Working data:
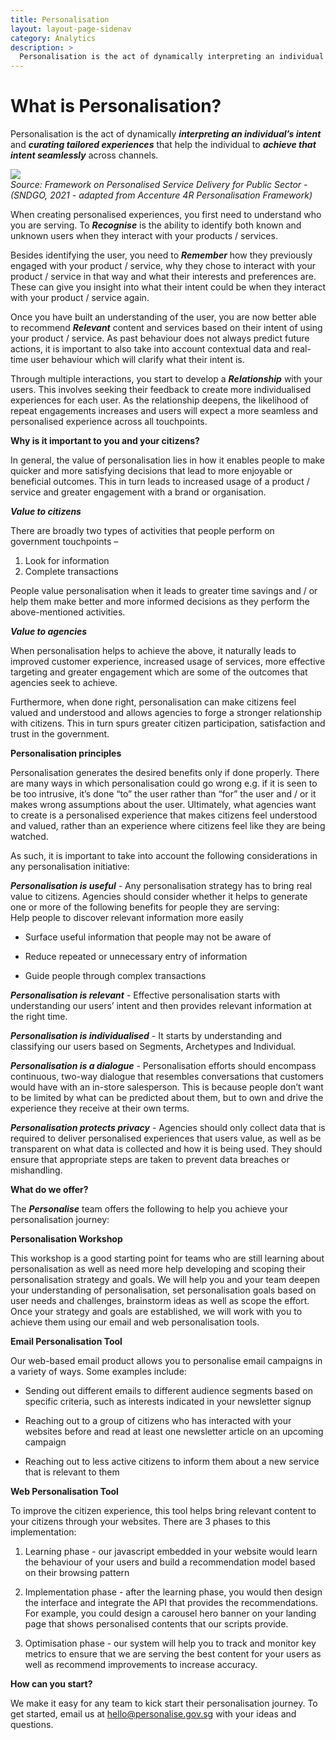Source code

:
 ```yaml
--- 
title: Personalisation 
layout: layout-page-sidenav
category: Analytics 
description: > 
  Personalisation is the act of dynamically interpreting an individual's intent and curating tailored experiences that help the individual achieve that intent seamlessly across channels.
--- 
```

**What is Personalisation?**
============================

  
Personalisation is the act of dynamically **_interpreting an individual’s intent_** and **_curating tailored experiences_** that help the individual to **_achieve that intent seamlessly_** across channels.  

![](https://lh3.googleusercontent.com/zb71LqBS-xKoLHO4o0jNVb0ti3xXTIznqys3ZshDtY6U30q15RriG-lUhygecxeGjkAso1yx1nLVXWDYLpuD0pMLZreZLQ8ehT278_51hLUGsAOwoQlt5K0b_M8NQySGC9cQf1Q)  
_Source: Framework on Personalised Service Delivery for Public Sector - (SNDGO, 2021 - adapted from Accenture 4R Personalisation Framework)_

When creating personalised experiences, you first need to understand who you are serving. To **_Recognise_** is the ability to identify both known and unknown users when they interact with your products / services.   

Besides identifying the user, you need to **_Remember_** how they previously engaged with your product / service, why they chose to interact with your product / service in that way and what their interests and preferences are. These can give you insight into what their intent could be when they interact with your product / service again.

Once you have built an understanding of the user, you are now better able to recommend **_Relevant_** content and services based on their intent of using your product / service. As past behaviour does not always predict future actions, it is important to also take into account contextual data and real-time user behaviour which will clarify what their intent is.

Through multiple interactions, you start to develop a **_Relationship_** with your users. This involves seeking their feedback to create more individualised experiences for each user. As the relationship deepens, the likelihood of repeat engagements increases and users will expect a more seamless and personalised experience across all touchpoints.

**Why is it important to you and your citizens?**

  

In general, the value of personalisation lies in how it enables people to make quicker and more satisfying decisions that lead to more enjoyable or beneficial outcomes. This in turn leads to increased usage of a product / service and greater engagement with a brand or organisation.

  

**_Value to citizens_**

  

There are broadly two types of activities that people perform on government touchpoints –  
1. Look for information 
2. Complete transactions

  

People value personalisation when it leads to greater time savings and / or help them make better and more informed decisions as they perform the above-mentioned activities.   

**_Value to agencies_**

  

When personalisation helps to achieve the above, it naturally leads to improved customer experience, increased usage of services, more effective targeting and greater engagement which are some of the outcomes that agencies seek to achieve.

  

Furthermore, when done right, personalisation can make citizens feel valued and understood and allows agencies to forge a stronger relationship with citizens. This in turn spurs greater citizen participation, satisfaction and trust in the government. 

  

**Personalisation principles**

  

Personalisation generates the desired benefits only if done properly. There are many ways in which personalisation could go wrong e.g. if it is seen to be too intrusive, it’s done “to” the user rather than “for” the user and / or it makes wrong assumptions about the user. Ultimately, what agencies want to create is a personalised experience that makes citizens feel understood and valued, rather than an experience where citizens feel like they are being watched.

  

As such, it is important to take into account the following considerations in any personalisation initiative: 

  
**_Personalisation is useful_** _\-_ Any personalisation strategy has to bring real value to citizens. Agencies should consider whether it helps to generate one or more of the following benefits for people they are serving:  
Help people to discover relevant information more easily

*   Surface useful information that people may not be aware of
    
*   Reduce repeated or unnecessary entry of information
    
*   Guide people through complex transactions
    

  

**_Personalisation is relevant_** - Effective personalisation starts with understanding our users’ intent and then provides relevant information at the right time. 

  

**_Personalisation is individualised_** - It starts by understanding and classifying our users based on Segments, Archetypes and Individual. 

  

**_Personalisation is a dialogue_** - Personalisation efforts should encompass continuous, two-way dialogue that resembles conversations that customers would have with an in-store salesperson. This is because people don’t want to be limited by what can be predicted about them, but to own and drive the experience they receive at their own terms.

  

**_Personalisation protects privacy_** - Agencies should only collect data that is required to deliver personalised experiences that users value, as well as be transparent on what data is collected and how it is being used. They should ensure that appropriate steps are taken to prevent data breaches or mishandling. 

**What do we offer?**

  

The **_Personalise_** team offers the following to help you achieve your personalisation journey:

  

**Personalisation Workshop**
    

This workshop is a good starting point for teams who are still learning about personalisation as well as need more help developing and scoping their personalisation strategy and goals. We will help you and your team deepen your understanding of personalisation, set personalisation goals based on user needs and challenges, brainstorm ideas as well as scope the effort. Once your strategy and goals are established, we will work with you to achieve them using our email and web personalisation tools.

**Email Personalisation Tool**
    

Our web-based email product allows you to personalise email campaigns in a variety of ways. Some examples include:

*   Sending out different emails to different audience segments based on specific criteria, such as interests indicated in your newsletter signup
    
*   Reaching out to a group of citizens who has interacted with your websites before and read at least one newsletter article on an upcoming campaign
    
*   Reaching out to less active citizens to inform them about a new service that is relevant to them 
    

**Web Personalisation Tool**
    

To improve the citizen experience, this tool helps bring relevant content to your citizens through your websites. There are 3 phases to this implementation:

1.  Learning phase - our javascript embedded in your website would learn the behaviour of your users and build a recommendation model based on their browsing pattern
    
2.  Implementation phase - after the learning phase, you would then design the interface and integrate the API that provides the recommendations. For example, you could design a carousel hero banner on your landing page that shows personalised contents that our scripts provide. 
    
3.  Optimisation phase - our system will help you to track and monitor key metrics to ensure that we are serving the best content for your users as well as recommend improvements to increase accuracy.  
    

**How can you start?**

  
We make it easy for any team to kick start their personalisation journey. To get started, email us at [hello@personalise.gov.sg](mailto:hello@personalise.gov.sg) with your ideas and questions.
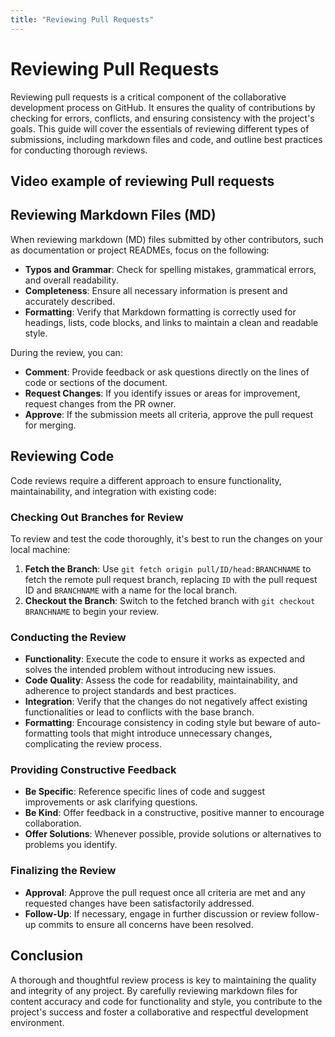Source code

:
 ```yaml
---
title: "Reviewing Pull Requests"
---
```


# Reviewing Pull Requests

Reviewing pull requests is a critical component of the collaborative development process on GitHub. It ensures the quality of contributions by checking for errors, conflicts, and ensuring consistency with the project's goals. This guide will cover the essentials of reviewing different types of submissions, including markdown files and code, and outline best practices for conducting thorough reviews.

## Video example of reviewing Pull requests



## Reviewing Markdown Files (MD)

When reviewing markdown (MD) files submitted by other contributors, such as documentation or project READMEs, focus on the following:

- **Typos and Grammar**: Check for spelling mistakes, grammatical errors, and overall readability.
- **Completeness**: Ensure all necessary information is present and accurately described.
- **Formatting**: Verify that Markdown formatting is correctly used for headings, lists, code blocks, and links to maintain a clean and readable style.

During the review, you can:
- **Comment**: Provide feedback or ask questions directly on the lines of code or sections of the document.
- **Request Changes**: If you identify issues or areas for improvement, request changes from the PR owner.
- **Approve**: If the submission meets all criteria, approve the pull request for merging.

## Reviewing Code

Code reviews require a different approach to ensure functionality, maintainability, and integration with existing code:

### Checking Out Branches for Review

To review and test the code thoroughly, it's best to run the changes on your local machine:

1. **Fetch the Branch**: Use `git fetch origin pull/ID/head:BRANCHNAME` to fetch the remote pull request branch, replacing `ID` with the pull request ID and `BRANCHNAME` with a name for the local branch.
2. **Checkout the Branch**: Switch to the fetched branch with `git checkout BRANCHNAME` to begin your review.

### Conducting the Review

- **Functionality**: Execute the code to ensure it works as expected and solves the intended problem without introducing new issues.
- **Code Quality**: Assess the code for readability, maintainability, and adherence to project standards and best practices.
- **Integration**: Verify that the changes do not negatively affect existing functionalities or lead to conflicts with the base branch.
- **Formatting**: Encourage consistency in coding style but beware of auto-formatting tools that might introduce unnecessary changes, complicating the review process.

### Providing Constructive Feedback

- **Be Specific**: Reference specific lines of code and suggest improvements or ask clarifying questions.
- **Be Kind**: Offer feedback in a constructive, positive manner to encourage collaboration.
- **Offer Solutions**: Whenever possible, provide solutions or alternatives to problems you identify.

### Finalizing the Review

- **Approval**: Approve the pull request once all criteria are met and any requested changes have been satisfactorily addressed.
- **Follow-Up**: If necessary, engage in further discussion or review follow-up commits to ensure all concerns have been resolved.

## Conclusion

A thorough and thoughtful review process is key to maintaining the quality and integrity of any project. By carefully reviewing markdown files for content accuracy and code for functionality and style, you contribute to the project's success and foster a collaborative and respectful development environment.

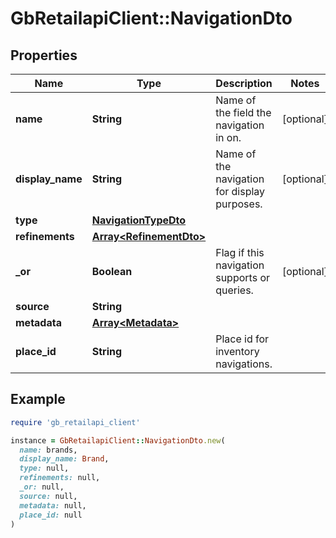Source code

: # GbRetailapiClient::NavigationDto

## Properties

| Name | Type | Description | Notes |
| ---- | ---- | ----------- | ----- |
| **name** | **String** | Name of the field the navigation in on. | [optional] |
| **display_name** | **String** | Name of the navigation for display purposes. | [optional] |
| **type** | [**NavigationTypeDto**](NavigationTypeDto.md) |  |  |
| **refinements** | [**Array&lt;RefinementDto&gt;**](RefinementDto.md) |  |  |
| **_or** | **Boolean** | Flag if this navigation supports or queries. | [optional] |
| **source** | **String** |  |  |
| **metadata** | [**Array&lt;Metadata&gt;**](Metadata.md) |  |  |
| **place_id** | **String** | Place id for inventory navigations. |  |

## Example

```ruby
require 'gb_retailapi_client'

instance = GbRetailapiClient::NavigationDto.new(
  name: brands,
  display_name: Brand,
  type: null,
  refinements: null,
  _or: null,
  source: null,
  metadata: null,
  place_id: null
)
```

Requirement: Give again, exactly as written above, each line from the one that has "- **Integration**: Verify" to the one that has "Description | Notes |", both included; omit the pictures.

Solution for this problem:
- **Integration**: Verify that the changes do not negatively affect existing functionalities or lead to conflicts with the base branch.
- **Formatting**: Encourage consistency in coding style but beware of auto-formatting tools that might introduce unnecessary changes, complicating the review process.

### Providing Constructive Feedback

- **Be Specific**: Reference specific lines of code and suggest improvements or ask clarifying questions.
- **Be Kind**: Offer feedback in a constructive, positive manner to encourage collaboration.
- **Offer Solutions**: Whenever possible, provide solutions or alternatives to problems you identify.

### Finalizing the Review

- **Approval**: Approve the pull request once all criteria are met and any requested changes have been satisfactorily addressed.
- **Follow-Up**: If necessary, engage in further discussion or review follow-up commits to ensure all concerns have been resolved.

## Conclusion

A thorough and thoughtful review process is key to maintaining the quality and integrity of any project. By carefully reviewing markdown files for content accuracy and code for functionality and style, you contribute to the project's success and foster a collaborative and respectful development environment.

Source code

: # GbRetailapiClient::NavigationDto

## Properties

| Name | Type | Description | Notes |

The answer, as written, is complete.